The Dinka People of Southern Sudan

Why the Dinka Story?

The Dinka
By Dr. Francis M. Deng
Foreword to the Book

Carol Beckwith and Angela Fisher have produced a book of artistic excellence that has vividly captured various aspects of Dinka identity, culture and way of life. In a sense, they have also documented the culture of a people whose world is transforming rapidly. The book presents the Dinka as they were at a time of relative stability and continuity, with an eye for dramatic beauty. They have appropriately focused on the core of Dinka culture and life — their devotion to cattle.

In my various writings on the Dinka, I have always noted that I am describing the culture of a people who for centuries and probably much longer have held to their traditional values and way of life with intense pride, but who are now confronted by forces of change that are rapidly transforming their society. I note this with a sense of moral dilemma. I realize that there is much which the Dinka stand to gain from the modern world. But I also feel strongly that much of what the Dinka cherish and is admired by many outside observers is threatened by the forces of change.

My deep regard for Dinka culture emanates not only from life experience, but also from my studies of the Dinka. These have covered their traditional laws, their moral and spiritual values, their social and cultural life, their poetry and music, their folklore and fairy tales, their oral history and biographies of their leaders, and their vision of the future in a world of increasing complexity and diversity.

As Carol and Angela so sincerely expressed in a letter to me: "The Dinka are among the most outstanding groups of people whose culture we would like to bring to the awareness of the world." And, indeed, they have done so with an artistic elegance that the world and the Dinka themselves will undoubtedly enjoy, and for which I am honored to write this Foreword.

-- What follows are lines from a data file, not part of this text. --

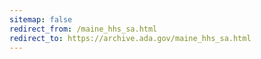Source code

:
 ```yaml
---
sitemap: false 
redirect_from: /maine_hhs_sa.html 
redirect_to: https://archive.ada.gov/maine_hhs_sa.html 
---
```

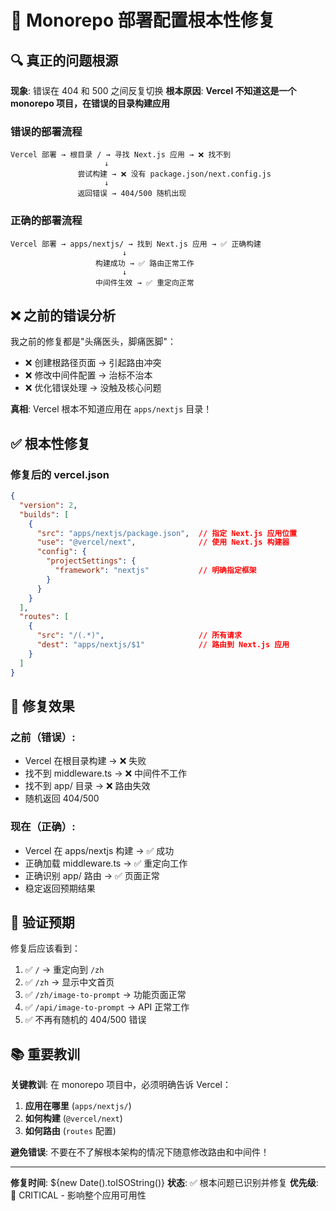 # 🚨 Monorepo 部署配置根本性修复

## 🔍 **真正的问题根源**

**现象**: 错误在 404 和 500 之间反复切换
**根本原因**: **Vercel 不知道这是一个 monorepo 项目，在错误的目录构建应用**

### **错误的部署流程**
```
Vercel 部署 → 根目录 / → 寻找 Next.js 应用 → ❌ 找不到
                     ↓
               尝试构建 → ❌ 没有 package.json/next.config.js
                     ↓  
               返回错误 → 404/500 随机出现
```

### **正确的部署流程**  
```
Vercel 部署 → apps/nextjs/ → 找到 Next.js 应用 → ✅ 正确构建
                         ↓
                   构建成功 → ✅ 路由正常工作
                         ↓
                   中间件生效 → ✅ 重定向正常
```

## ❌ **之前的错误分析**

我之前的修复都是"头痛医头，脚痛医脚"：
- ❌ 创建根路径页面 → 引起路由冲突
- ❌ 修改中间件配置 → 治标不治本  
- ❌ 优化错误处理 → 没触及核心问题

**真相**: Vercel 根本不知道应用在 `apps/nextjs` 目录！

## ✅ **根本性修复**

### **修复后的 vercel.json**
```json
{
  "version": 2,
  "builds": [
    {
      "src": "apps/nextjs/package.json",  // 指定 Next.js 应用位置
      "use": "@vercel/next",              // 使用 Next.js 构建器
      "config": {
        "projectSettings": {
          "framework": "nextjs"           // 明确指定框架
        }
      }
    }
  ],
  "routes": [
    {
      "src": "/(.*)",                     // 所有请求
      "dest": "apps/nextjs/$1"            // 路由到 Next.js 应用
    }
  ]
}
```

## 🎯 **修复效果**

### **之前（错误）**:
- Vercel 在根目录构建 → ❌ 失败
- 找不到 middleware.ts → ❌ 中间件不工作  
- 找不到 app/ 目录 → ❌ 路由失效
- 随机返回 404/500

### **现在（正确）**:
- Vercel 在 apps/nextjs 构建 → ✅ 成功
- 正确加载 middleware.ts → ✅ 重定向工作
- 正确识别 app/ 路由 → ✅ 页面正常
- 稳定返回预期结果

## 🧪 **验证预期**

修复后应该看到：
1. ✅ `/` → 重定向到 `/zh`
2. ✅ `/zh` → 显示中文首页  
3. ✅ `/zh/image-to-prompt` → 功能页面正常
4. ✅ `/api/image-to-prompt` → API 正常工作
5. ✅ 不再有随机的 404/500 错误

## 📚 **重要教训**

**关键教训**: 在 monorepo 项目中，必须明确告诉 Vercel：
1. **应用在哪里** (`apps/nextjs/`)
2. **如何构建** (`@vercel/next`)  
3. **如何路由** (`routes` 配置)

**避免错误**: 不要在不了解根本架构的情况下随意修改路由和中间件！

---

**修复时间**: ${new Date().toISOString()}
**状态**: ✅ 根本问题已识别并修复
**优先级**: 🚨 CRITICAL - 影响整个应用可用性
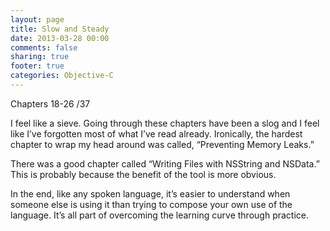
 ```yaml
---
layout: page
title: Slow and Steady
date: 2013-03-28 00:00
comments: false
sharing: true
footer: true
categories: Objective-C
---
```

Chapters 18-26 /37

I feel like a sieve. Going through these chapters have been a slog and I feel like I’ve forgotten most of what I’ve read already. Ironically, the hardest chapter to wrap my head around was called, “Preventing Memory Leaks.”

There was a good chapter called “Writing Files with NSString and NSData.” This is probably because the benefit of the tool is more obvious.

In the end, like any spoken language, it’s easier to understand when someone else is using it than trying to compose your own use of the language. It’s all part of overcoming the learning curve through practice.
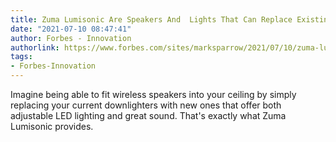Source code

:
 ```yaml
---
title: Zuma Lumisonic Are Speakers And  Lights That Can Replace Existing Downlighters
date: "2021-07-10 08:47:41"
author: Forbes - Innovation
authorlink: https://www.forbes.com/sites/marksparrow/2021/07/10/zuma-lumisonic-are-speakers-and--lights-that-can-replace-existing-downlighters/
tags:
- Forbes-Innovation
---
```

Imagine being able to fit wireless speakers into your ceiling by simply replacing your current downlighters with new ones that offer both adjustable LED lighting and great sound. That's exactly what Zuma Lumisonic provides.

“We feel deeply touched to know that our photographs have managed to convey something of the timeless intimacy of this rapport: that another cattle herder in another continent, America, understood the depth of this relationship between man and beast, and felt a deep desire to support the publishing of this book so that others too might have a taste of this extraordinary way of life. We invite you too to share the lives of the Dinka people through these pages, and we hope that our images may open in you the sense of peace, delight, joy and respect that we felt while taking them.”